Your task: Below are some records. Print exactly the lines between the one holding "Die Lagrange-Formulierung geht" and the one holding "und einer Wechselwirkung", inclusive, and nothing else.
=== Data listing ===
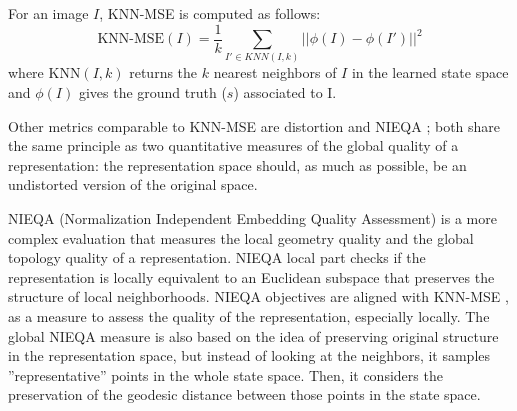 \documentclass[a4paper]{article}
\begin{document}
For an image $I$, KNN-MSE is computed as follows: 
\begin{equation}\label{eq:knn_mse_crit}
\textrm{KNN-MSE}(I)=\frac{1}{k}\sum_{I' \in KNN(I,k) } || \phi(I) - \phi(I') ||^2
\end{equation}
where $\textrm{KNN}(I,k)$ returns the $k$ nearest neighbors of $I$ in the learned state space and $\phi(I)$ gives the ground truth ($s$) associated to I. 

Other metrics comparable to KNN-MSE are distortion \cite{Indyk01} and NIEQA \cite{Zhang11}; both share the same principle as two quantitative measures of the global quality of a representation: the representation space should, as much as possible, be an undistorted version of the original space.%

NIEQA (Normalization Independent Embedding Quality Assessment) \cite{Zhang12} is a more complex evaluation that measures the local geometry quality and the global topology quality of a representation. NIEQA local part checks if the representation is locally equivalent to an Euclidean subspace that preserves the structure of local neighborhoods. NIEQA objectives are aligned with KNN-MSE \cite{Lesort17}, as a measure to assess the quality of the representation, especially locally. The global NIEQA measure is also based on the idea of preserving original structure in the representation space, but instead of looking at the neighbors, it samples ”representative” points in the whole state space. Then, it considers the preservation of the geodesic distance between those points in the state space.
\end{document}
===
=== Data listing ===
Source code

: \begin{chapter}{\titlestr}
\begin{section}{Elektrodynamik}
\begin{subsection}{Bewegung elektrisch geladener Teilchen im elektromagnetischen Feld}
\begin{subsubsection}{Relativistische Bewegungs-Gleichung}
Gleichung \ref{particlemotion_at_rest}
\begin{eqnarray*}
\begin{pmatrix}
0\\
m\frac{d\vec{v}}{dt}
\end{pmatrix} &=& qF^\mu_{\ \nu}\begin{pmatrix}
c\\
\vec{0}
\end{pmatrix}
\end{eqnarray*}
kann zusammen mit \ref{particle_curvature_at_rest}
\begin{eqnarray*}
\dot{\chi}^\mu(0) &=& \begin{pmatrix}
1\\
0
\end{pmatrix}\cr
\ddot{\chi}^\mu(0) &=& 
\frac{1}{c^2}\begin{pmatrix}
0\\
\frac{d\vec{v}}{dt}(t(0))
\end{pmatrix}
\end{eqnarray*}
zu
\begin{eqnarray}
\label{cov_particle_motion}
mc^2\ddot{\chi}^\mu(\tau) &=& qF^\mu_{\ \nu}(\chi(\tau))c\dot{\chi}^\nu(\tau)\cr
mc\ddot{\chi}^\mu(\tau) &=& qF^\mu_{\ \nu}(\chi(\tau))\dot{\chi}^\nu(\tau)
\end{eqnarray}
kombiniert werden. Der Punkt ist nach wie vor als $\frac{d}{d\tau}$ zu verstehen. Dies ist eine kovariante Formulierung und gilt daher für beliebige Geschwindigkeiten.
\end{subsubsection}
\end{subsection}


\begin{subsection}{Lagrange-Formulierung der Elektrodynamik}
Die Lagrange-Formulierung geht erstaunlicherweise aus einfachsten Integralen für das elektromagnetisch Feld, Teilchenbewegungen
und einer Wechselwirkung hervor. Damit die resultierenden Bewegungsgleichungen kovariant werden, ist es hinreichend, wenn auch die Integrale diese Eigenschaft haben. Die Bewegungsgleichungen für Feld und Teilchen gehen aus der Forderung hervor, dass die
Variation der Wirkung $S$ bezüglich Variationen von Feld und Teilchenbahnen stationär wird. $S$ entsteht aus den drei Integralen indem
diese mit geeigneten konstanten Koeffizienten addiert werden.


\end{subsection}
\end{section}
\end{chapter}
===
Exercise solution:
Die Lagrange-Formulierung geht erstaunlicherweise aus einfachsten Integralen für das elektromagnetisch Feld, Teilchenbewegungen
und einer Wechselwirkung hervor. Damit die resultierenden Bewegungsgleichungen kovariant werden, ist es hinreichend, wenn auch die Integrale diese Eigenschaft haben. Die Bewegungsgleichungen für Feld und Teilchen gehen aus der Forderung hervor, dass die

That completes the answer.